There are at least over 100 places to practice yoga throughout our city, including fitness centers and specialty yoga centers. So, how do you choose a class?
Having one in your neighborhood might make it easier. Fortunately, Yoga Tree has four locations throughout the city: Hayes Valley, the Mission, the Haight and the Castro. Their variety of classes, times, and teachers to choose from also make Yoga Tree a good place to start.
Waiting for my class to begin at the Valencia Street location, I was a little hesitant to go in since it had been a few years since my last yoga class. When I ran into a professional dancer I know who was going to the drop-in class while in town for a few days, I wanted to put my shoes back on and walk out the door. How could I take a class with a woman who was in the kind of shape that I have never been in, even when I was a teenager playing both local league and high-school sports? Could I still get my $16 drop-in fee back?
But I really shouldn't have been so apprehensive. Entering the studio that was a former church space offered an instant sense of tranquility. The dimmed overhead lights and a few candles near the front of the room provided the only illumination. The darkness put me at ease, knowing that it would be harder for anyone else to see how wobbly I was when trying to hold a pose. In addition, the instructor Dina Amsterdam asked for a show of hands at the beginning of class, gauging what kind of workout the whole class was looking for. Thankfully the consensus of this all-levels class was for a medium workout.
Suffice to say, I made it through the class. I never felt I had to push myself more than I wanted. When I knew I would feel pain in my lower back in one position, Dina came over and placed a pillow under my back so I could complete the pose. When the class was over, I was energized and relaxed at the same time. I walked taller for at least two days after this Hatha Flow class.

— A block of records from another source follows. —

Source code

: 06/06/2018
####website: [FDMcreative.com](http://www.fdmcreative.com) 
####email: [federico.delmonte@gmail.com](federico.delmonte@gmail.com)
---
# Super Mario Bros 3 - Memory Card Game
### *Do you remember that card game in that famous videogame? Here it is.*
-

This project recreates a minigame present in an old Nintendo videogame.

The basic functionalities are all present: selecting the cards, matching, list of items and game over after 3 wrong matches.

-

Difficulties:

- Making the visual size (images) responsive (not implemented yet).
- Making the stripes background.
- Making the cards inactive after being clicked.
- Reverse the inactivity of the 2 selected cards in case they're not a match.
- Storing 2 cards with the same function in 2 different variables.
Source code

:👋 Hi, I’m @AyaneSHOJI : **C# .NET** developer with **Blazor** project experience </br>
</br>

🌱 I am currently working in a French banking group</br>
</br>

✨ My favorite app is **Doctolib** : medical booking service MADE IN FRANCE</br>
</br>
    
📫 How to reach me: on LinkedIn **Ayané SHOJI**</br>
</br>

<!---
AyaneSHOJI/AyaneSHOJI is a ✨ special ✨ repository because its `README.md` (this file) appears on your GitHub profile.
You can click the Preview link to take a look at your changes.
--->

The focus at Yoga Tree is on Hatha, the practice of traditional postures held in accurate alignment. Hatha is one of the most popular forms of yoga in the United States, from which a lot of today's popular styles of yoga originated, including Power, Bikram and Ashtanga. Classes available at Yoga Tree include Gentle Hatha (good for beginners), Hatha Flow (a faster progression of poses), and Iyengar (often involving the use of props to assist the holding of positions).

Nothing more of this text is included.